§ **Problem to solve**
Given the entries that follow, write out exactly the lines starting at the one containing "Yesu alifufuka katika" and ending at the one containing "Abrahamu na Israeli.", both ends included, and only those.

§ **Data section**
##############################

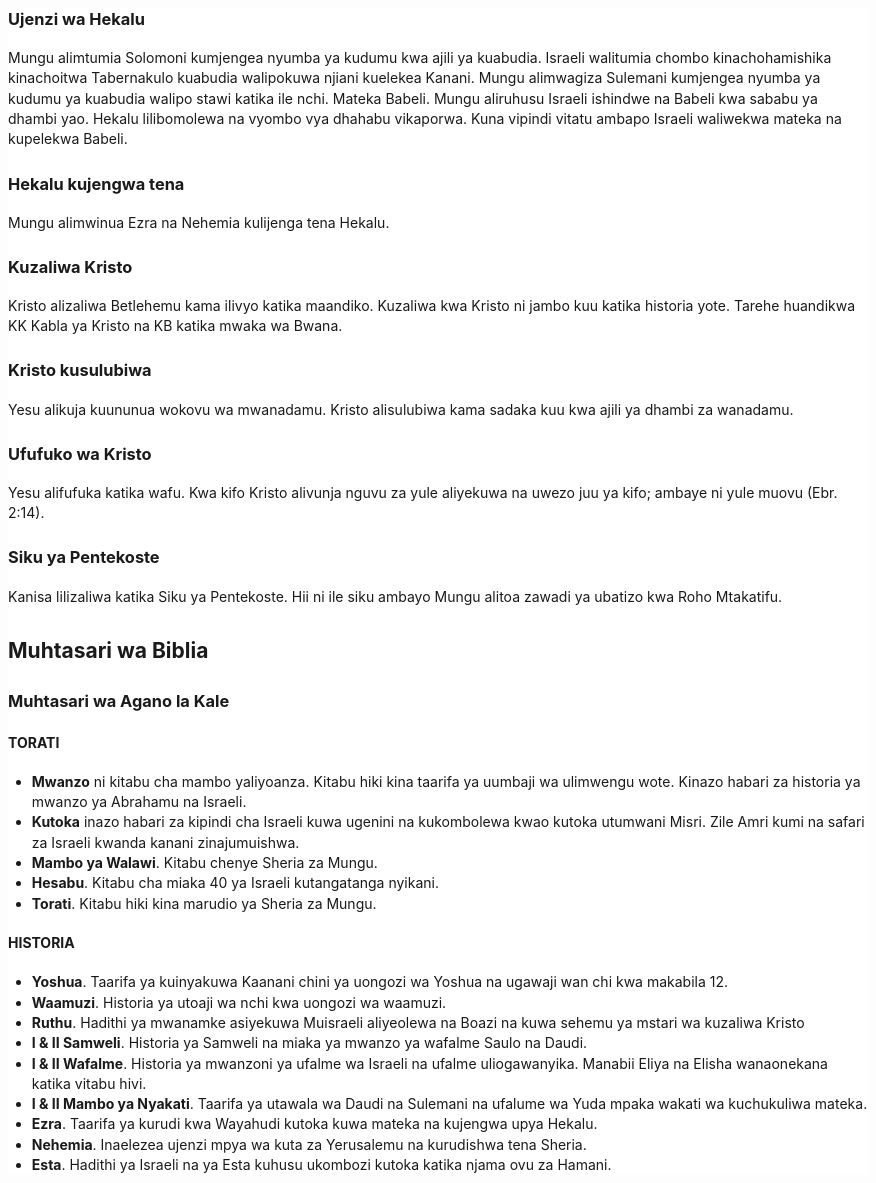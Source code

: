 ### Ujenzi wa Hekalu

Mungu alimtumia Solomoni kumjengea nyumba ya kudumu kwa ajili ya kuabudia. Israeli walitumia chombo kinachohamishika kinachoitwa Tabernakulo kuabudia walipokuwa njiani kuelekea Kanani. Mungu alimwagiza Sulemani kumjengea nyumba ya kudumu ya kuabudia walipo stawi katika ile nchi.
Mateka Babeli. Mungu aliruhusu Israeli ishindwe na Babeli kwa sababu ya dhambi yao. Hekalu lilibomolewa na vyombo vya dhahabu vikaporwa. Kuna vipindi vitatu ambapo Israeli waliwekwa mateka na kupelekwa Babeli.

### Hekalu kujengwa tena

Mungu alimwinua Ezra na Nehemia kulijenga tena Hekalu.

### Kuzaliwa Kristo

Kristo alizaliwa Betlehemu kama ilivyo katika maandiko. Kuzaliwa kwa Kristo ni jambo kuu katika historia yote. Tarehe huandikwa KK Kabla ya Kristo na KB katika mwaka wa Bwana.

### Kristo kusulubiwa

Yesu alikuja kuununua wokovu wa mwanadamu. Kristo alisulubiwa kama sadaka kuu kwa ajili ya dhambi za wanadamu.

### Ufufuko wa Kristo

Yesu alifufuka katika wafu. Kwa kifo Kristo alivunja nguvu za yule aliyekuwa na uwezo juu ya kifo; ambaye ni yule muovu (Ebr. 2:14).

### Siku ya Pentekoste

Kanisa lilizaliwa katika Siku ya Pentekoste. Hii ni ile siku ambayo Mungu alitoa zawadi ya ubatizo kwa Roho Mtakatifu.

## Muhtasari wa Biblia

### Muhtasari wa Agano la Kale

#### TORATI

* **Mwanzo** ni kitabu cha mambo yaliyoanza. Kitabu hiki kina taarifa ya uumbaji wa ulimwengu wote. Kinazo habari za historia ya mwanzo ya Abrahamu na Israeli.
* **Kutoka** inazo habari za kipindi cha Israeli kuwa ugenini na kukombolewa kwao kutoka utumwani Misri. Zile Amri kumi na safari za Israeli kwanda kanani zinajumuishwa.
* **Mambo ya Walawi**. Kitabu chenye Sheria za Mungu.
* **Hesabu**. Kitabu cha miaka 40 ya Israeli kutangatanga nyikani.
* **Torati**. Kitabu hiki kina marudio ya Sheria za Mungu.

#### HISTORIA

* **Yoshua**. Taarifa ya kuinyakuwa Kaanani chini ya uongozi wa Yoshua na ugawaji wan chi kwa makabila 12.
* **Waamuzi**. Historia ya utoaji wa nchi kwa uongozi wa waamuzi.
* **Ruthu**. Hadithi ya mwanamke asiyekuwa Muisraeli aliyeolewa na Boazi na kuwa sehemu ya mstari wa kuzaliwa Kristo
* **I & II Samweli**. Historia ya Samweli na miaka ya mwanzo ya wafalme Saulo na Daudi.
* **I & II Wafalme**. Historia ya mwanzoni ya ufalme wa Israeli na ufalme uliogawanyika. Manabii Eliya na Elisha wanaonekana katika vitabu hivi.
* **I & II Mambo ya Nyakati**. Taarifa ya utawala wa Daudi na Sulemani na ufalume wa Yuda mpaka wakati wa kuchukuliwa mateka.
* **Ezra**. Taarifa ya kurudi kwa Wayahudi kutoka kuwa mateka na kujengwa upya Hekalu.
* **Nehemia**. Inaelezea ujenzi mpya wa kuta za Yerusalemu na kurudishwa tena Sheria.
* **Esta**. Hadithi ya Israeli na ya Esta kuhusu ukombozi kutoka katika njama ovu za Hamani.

##############################

§ **Finished task**
Yesu alifufuka katika wafu. Kwa kifo Kristo alivunja nguvu za yule aliyekuwa na uwezo juu ya kifo; ambaye ni yule muovu (Ebr. 2:14).

### Siku ya Pentekoste

Kanisa lilizaliwa katika Siku ya Pentekoste. Hii ni ile siku ambayo Mungu alitoa zawadi ya ubatizo kwa Roho Mtakatifu.

## Muhtasari wa Biblia

### Muhtasari wa Agano la Kale

#### TORATI

* **Mwanzo** ni kitabu cha mambo yaliyoanza. Kitabu hiki kina taarifa ya uumbaji wa ulimwengu wote. Kinazo habari za historia ya mwanzo ya Abrahamu na Israeli.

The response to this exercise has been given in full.